22. EnQuest will obtain and provide to the ASC, BCSC, MSC and OSC a signed and dated acknowledgment as part of the Letter of Transmittal mailed to, and executed by, EnQuest Shareholders from all participants in the Transaction stating that the issuance of the Partial Revocation does not guarantee the issuance of a full revocation order in the future.
23. If obtained, EnQuest will provide to the ASC, BCSC, MSC and OSC the final order of the Court approving the Transaction.

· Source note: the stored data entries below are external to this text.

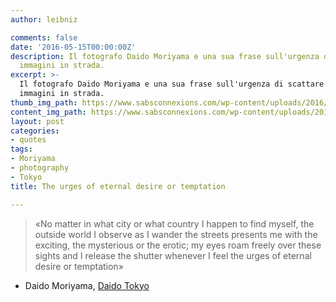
```yaml
---
author: leibniz

comments: false
date: '2016-05-15T00:00:00Z'
description: Il fotografo Daido Moriyama e una sua frase sull'urgenza di scattare
  immagini in strada.
excerpt: >-
  Il fotografo Daido Moriyama e una sua frase sull'urgenza di scattare
  immagini in strada.
thumb_img_path: https://www.sabsconnexions.com/wp-content/uploads/2016/01/Tokyo-Color-2008-2015-%C2%A9-Daido-Moriyama-Photo-Foundation2.png
content_img_path: https://www.sabsconnexions.com/wp-content/uploads/2016/01/Tokyo-Color-2008-2015-%C2%A9-Daido-Moriyama-Photo-Foundation2.png
layout: post
categories:
- quotes
tags:
- Moriyama
- photography
- Tokyo
title: The urges of eternal desire or temptation

---
```


>«No matter in what city or what country I happen to find myself, the outside world I observe as I wander the streets presents me with the exciting, the mysterious or the erotic; my eyes roam freely over these sights and I release the shutter whenever I feel the urges of eternal desire or temptation»

- Daido Moriyama, [Daido Tokyo](https://presse.fondation.cartier.com/en-ce-moment/daido-moriyama-daido-tokyo/)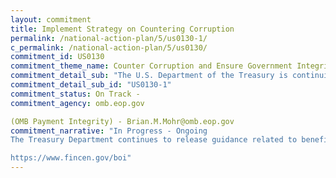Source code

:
 ```yaml
---
layout: commitment
title: Implement Strategy on Countering Corruption
permalink: /national-action-plan/5/us0130-1/
c_permalink: /national-action-plan/5/us0130/
commitment_id: US0130
commitment_theme_name: Counter Corruption and Ensure Government Integrity and Accountability to the Public
commitment_detail_sub: "The U.S. Department of the Treasury is continuing to build the infrastructure and database for beneficial ownership reporting, and will issue further rulemakings to implement the CTA.      "
commitment_detail_sub_id: "US0130-1"
commitment_status: On Track -
commitment_agency: omb.eop.gov

(OMB Payment Integrity) - Brian.M.Mohr@omb.eop.gov
commitment_narrative: "In Progress - Ongoing
The Treasury Department continues to release guidance related to beneficial ownership on it's site linked below. Since the release of NAP 5, updates to the public include informational videos about beneficial ownership reporting, answers to frequently asked questions, and key dates for reporting.

https://www.fincen.gov/boi"
---
```


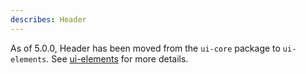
 ```yaml
---
describes: Header
---
```


As of 5.0.0, Header has been moved from the `ui-core` package to `ui-elements`.
See [ui-elements](#ui-elements) for more details.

AND WHEREAS considering the application and the recommendation of the staff of the Commission;
AND WHEREAS the Commission is satisfied that it would not be prejudicial to the public interest to grant the partial revocation of the Cease Trade Order;
IT IS ORDERED, pursuant to section 144 of the Act, that the Cease Trade Order is partially revoked solely to permit trades in securities of the Applicant in connection with the Transaction, provided that:
(a) Prior to completion of the Transaction, EnQuest will provide to all parties to the Transaction:
(i) a copy of the Cease Trade Order as an attachment to Circular;
(ii) a copy of the Partial Revocation Order, as an attachment to the Circular (if granted prior to the mailing of the Circular), or otherwise to be filed on SEDAR; and
(iii) written notice advising that all securities of EnQuest will remain subject to the Cease Trade Order until such time as each of the ASC, the BCSC, the MSC and the OSC issues a full revocation order;
(b) EnQuest will obtain and provide to the ASC, BCSC, MSC and OSC a signed and dated acknowledgment as part of the Letter of Transmittal mailed to, and executed by, EnQuest Shareholders from all participants in the Transaction stating that the issuance of the Partial Revocation does not guarantee the issuance of a full revocation order in the future; and
(c) If obtained, EnQuest will provide to the ASC, BCSC, MSC and OSC the final order of the Court approving the Transaction.
DATED at Toronto this 10th day of August, 2010.